Le Japon semble à la mode ! Pas qu’à travers les restaurants japonais aux menus répétitifs et sans grandes originalités, mais avec, entre autres, l’histoire, le cinéma. Sommes-nous dans une nouvelle ère de japonisme comme nous en avions connu une fin du 19ème siècle et dont les traces sont encore palpables dans certains tableaux impressionnistes ? Je ne sais, mais je viens de lire un roman comme je les aime. Un roman qui nous apprend et nous fait vibrer. Ce livre, Le ciel ne parle pas, de Morgan Sportès, narre l’histoire de Christóvão Ferreira.

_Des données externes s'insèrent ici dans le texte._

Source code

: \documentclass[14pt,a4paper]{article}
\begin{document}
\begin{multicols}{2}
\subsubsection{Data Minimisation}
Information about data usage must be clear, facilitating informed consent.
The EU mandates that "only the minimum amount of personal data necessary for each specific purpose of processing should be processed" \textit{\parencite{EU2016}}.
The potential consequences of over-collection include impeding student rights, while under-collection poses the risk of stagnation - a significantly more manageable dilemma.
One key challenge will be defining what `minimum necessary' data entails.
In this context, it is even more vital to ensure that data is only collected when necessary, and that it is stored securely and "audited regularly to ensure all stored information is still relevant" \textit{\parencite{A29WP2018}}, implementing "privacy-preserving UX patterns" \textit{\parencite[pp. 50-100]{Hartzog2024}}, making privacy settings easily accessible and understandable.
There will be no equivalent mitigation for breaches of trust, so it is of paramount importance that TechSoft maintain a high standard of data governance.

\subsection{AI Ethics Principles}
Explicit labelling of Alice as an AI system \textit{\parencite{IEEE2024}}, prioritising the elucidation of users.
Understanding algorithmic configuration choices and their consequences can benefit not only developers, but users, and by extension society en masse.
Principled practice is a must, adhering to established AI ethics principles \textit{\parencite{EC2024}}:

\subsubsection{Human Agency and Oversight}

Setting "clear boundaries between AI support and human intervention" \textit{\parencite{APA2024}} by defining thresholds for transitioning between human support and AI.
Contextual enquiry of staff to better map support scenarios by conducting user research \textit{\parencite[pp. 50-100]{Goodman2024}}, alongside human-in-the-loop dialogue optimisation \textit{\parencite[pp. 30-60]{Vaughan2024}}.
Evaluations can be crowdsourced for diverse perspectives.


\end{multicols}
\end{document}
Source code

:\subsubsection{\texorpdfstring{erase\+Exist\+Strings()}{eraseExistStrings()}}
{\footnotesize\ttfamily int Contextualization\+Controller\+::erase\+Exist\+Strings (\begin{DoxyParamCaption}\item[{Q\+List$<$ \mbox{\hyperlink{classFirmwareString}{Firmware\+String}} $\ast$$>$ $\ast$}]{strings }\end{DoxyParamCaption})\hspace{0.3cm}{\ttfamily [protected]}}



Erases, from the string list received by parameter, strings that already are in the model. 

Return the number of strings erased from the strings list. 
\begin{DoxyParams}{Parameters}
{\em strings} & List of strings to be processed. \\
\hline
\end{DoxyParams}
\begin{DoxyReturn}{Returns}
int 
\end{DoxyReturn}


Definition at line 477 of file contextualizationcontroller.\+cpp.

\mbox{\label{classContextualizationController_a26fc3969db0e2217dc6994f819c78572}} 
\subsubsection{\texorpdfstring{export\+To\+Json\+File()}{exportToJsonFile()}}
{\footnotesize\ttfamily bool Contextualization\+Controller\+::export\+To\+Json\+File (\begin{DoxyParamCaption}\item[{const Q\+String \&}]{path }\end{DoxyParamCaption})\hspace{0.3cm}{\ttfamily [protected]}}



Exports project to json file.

Il s’agit d’un missionnaire Portugais, jésuite, qui débarque à Nagasaki en 1609. Immédiatement lisant cela, vous pensez au Silence de Shūsaku Endō dont Scorsese vient de faire un film. Certes Ferreira apparait dans les travaux d’Endo et de Scorsese, mais les deux œuvres sont très différentes. La première, Silence, est marquée par la foi de l’écrivain japonais, catholique, et le livre tourne autour des persécutions subies par les chrétiens. Dans Le ciel ne parle pas, Sportès aborde un autre aspect : la domination commerciale et la guerre que se livrent Espagnols, Portugais, Anglais et Hollandais pour préserver de juteux profits.

Le roman est écrit sans fioriture, un peu comme une chronique des évènements et du temps qui passe. Mais les enjeux sont parfaitement restitués. Les Portugais qui envisagent de coloniser le Japon se servent de la religion comme d’un cheval de Troyes. Avec les conversions, avec la nouvelle foi révélée par ces blancs au long nez, les convertis trouvent un espace d’opposition ethno-politique aux seigneurs, les shoguns. Les traditions séculaires nippones sont malmenées malgré quelques arrangements pour permettre cette intrusion idéologique. Viennent dans la foulée les marchands qui commercent avec la Chine et le Japon achetant soie, récupérant tonnes de lingots d’argent sur lesquels ils spéculeront hardiment.

Au passage, les Européens vont refiler la syphilis à la gente féminine, se goberger comme pas permis et se conduire avec la délicatesse coutumière de tous les conquérants. Il ne restera de cette intrusion portugaise que quelques traces encore actuelles comme le fameux aligato (ありが) merci en japonais qui vient du portugais obrigado.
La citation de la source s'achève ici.